A Port-au-Prince, les cachots de la faim
« L’espoir fait vivre ! », crie sans rire Marlon Romage, le nouveau directeur du pénitencier national de Port-au-Prince, face à un contingent de prisonniers malades, allongés dans une partie de la prison qu’on destine en général aux victimes du choléra. Un simple toit de tôle, une centaine de lits individuels, pas de murs. Depuis quelques semaines, on y parque les cas les plus sévères de malnutrition.

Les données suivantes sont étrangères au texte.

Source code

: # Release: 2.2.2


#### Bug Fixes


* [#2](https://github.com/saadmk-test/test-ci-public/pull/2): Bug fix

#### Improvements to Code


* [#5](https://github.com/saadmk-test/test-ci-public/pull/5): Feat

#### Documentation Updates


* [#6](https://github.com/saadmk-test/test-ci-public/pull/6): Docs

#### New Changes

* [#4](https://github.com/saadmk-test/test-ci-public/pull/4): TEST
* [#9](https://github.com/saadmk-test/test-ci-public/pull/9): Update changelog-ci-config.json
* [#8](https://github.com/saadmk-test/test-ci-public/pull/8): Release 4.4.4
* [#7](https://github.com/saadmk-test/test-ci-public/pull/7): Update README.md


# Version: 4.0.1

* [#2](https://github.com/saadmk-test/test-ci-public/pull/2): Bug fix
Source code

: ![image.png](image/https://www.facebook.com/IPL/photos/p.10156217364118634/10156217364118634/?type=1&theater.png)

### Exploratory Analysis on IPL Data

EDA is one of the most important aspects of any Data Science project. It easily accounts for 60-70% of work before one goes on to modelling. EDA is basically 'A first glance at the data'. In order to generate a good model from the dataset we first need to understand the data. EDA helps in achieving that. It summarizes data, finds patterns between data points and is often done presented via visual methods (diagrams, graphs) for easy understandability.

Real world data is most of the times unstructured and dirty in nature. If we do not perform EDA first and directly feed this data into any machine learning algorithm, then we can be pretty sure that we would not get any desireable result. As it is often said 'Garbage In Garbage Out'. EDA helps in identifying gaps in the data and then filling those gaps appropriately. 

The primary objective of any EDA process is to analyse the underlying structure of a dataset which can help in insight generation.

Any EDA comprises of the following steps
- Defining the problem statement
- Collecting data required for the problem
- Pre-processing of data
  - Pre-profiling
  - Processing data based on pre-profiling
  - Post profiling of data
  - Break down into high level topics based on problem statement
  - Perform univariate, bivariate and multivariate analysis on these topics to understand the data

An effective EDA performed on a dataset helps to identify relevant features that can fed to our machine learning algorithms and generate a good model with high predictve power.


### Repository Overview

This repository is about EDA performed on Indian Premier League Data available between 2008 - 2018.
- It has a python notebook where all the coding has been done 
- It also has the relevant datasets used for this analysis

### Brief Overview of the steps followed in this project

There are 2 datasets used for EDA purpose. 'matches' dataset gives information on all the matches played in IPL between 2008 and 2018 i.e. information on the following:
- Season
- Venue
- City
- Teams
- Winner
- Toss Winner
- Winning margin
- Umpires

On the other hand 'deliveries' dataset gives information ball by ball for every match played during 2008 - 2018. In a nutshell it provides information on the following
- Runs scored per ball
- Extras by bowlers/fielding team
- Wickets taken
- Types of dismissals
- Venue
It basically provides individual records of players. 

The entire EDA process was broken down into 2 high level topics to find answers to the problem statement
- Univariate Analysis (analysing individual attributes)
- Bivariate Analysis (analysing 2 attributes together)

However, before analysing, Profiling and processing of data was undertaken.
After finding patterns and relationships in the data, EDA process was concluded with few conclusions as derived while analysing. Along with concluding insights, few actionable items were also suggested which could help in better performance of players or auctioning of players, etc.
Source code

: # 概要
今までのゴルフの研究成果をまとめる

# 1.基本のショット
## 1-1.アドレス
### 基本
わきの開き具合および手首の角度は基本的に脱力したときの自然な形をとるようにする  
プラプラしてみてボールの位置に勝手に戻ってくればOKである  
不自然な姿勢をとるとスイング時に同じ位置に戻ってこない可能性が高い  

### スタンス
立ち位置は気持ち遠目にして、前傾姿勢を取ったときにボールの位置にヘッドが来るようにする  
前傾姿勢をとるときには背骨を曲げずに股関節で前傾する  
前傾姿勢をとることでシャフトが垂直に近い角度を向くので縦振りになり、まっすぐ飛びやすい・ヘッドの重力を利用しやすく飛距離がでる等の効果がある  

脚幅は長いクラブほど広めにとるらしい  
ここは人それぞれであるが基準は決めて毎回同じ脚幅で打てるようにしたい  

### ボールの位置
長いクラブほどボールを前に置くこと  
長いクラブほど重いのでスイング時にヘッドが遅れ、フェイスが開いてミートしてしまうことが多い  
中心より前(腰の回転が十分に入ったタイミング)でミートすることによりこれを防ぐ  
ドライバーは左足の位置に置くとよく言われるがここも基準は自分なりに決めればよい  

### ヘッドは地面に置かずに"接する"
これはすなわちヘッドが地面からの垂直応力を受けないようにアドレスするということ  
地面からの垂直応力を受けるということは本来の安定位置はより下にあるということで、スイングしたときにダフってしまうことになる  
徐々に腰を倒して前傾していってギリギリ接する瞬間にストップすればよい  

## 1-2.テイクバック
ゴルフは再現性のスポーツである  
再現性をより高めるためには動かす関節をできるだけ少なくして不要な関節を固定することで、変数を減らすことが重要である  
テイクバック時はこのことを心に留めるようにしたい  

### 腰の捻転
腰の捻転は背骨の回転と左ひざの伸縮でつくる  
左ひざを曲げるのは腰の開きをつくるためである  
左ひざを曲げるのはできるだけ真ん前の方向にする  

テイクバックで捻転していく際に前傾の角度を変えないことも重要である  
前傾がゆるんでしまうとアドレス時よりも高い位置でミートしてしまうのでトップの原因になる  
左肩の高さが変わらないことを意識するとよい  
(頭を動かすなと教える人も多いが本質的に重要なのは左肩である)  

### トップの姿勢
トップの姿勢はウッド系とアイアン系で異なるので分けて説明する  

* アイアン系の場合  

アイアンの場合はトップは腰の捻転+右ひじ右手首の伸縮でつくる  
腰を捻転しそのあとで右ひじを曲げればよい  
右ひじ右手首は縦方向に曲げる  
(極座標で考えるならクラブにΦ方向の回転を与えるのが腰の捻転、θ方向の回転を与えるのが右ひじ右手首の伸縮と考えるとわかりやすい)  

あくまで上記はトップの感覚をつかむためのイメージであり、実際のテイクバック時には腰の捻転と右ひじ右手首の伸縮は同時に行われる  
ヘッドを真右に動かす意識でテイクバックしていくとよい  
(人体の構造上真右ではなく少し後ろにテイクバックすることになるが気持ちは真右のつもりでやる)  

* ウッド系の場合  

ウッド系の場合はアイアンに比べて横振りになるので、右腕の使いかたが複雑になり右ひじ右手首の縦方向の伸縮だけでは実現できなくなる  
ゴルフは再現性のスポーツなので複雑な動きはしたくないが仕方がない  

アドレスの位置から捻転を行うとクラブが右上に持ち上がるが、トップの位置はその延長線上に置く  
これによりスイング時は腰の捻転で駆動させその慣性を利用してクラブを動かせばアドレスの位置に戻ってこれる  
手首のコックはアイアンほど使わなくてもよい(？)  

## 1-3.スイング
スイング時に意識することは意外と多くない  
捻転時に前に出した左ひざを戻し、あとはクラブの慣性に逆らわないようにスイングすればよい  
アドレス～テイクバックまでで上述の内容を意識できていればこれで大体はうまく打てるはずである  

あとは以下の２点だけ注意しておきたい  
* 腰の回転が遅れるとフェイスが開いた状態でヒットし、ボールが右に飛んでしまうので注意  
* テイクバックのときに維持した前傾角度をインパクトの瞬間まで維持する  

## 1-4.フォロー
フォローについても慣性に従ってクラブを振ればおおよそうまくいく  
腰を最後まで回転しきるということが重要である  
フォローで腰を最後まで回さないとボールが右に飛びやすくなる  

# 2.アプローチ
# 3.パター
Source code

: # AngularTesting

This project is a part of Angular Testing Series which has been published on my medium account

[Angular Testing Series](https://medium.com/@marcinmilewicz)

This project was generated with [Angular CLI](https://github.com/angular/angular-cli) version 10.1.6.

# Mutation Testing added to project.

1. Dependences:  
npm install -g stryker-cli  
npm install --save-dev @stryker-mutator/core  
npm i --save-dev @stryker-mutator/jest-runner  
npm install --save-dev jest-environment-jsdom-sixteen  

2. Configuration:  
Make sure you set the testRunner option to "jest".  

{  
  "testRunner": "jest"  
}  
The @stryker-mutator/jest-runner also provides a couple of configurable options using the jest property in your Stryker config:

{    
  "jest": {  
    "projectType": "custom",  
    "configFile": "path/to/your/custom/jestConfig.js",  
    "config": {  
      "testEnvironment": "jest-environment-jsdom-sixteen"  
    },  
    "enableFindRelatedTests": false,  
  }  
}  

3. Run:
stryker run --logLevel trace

L’un d’entre eux est mort la nuit dernière. On n’avait pas encore évacué son corps que sa place, déjà, était réquisitionnée. Une vingtaine de prisonniers souffrent d’anémie si grave qu’on a dû leur transfuser du sang fourni par la Croix-Rouge. Un jeune homme passe. Il est si maigre que deux de ses codétenus doivent le soutenir. « Vous savez ce que je pense quand je vois ça ? demande le directeur. On devrait fermer cette prison et l’inscrire au patrimoine haïtien. »
Le pénitencier national de Port-au-Prince a toujours été l’un des pires endroits du pays. Une immense bâtisse, blanche, bleue, sale, d’une vétusté accentuée par les traces du séisme de 2010. Une surpopulation intenable, plus de 4 000 détenus pour 700 places, moins de 0,4 m2 par homme, dont 10 % sont atteints de tuberculose. C’est aussi une prison d’innocents, puisque huit personnes sur dix y sont maintenues en détention préventive, en moyenne plus de trois ans, souvent plus de dix ans, sans rencontrer un juge.
Depuis quelques mois, la situation s’est aggravée, avec des ruptures fréquentes dans l’alimentation de la population carcérale. En février, l’Etat haïtien enterrait collectivement 20 détenus, la plupart ayant succombé aux conséquences de la malnutrition.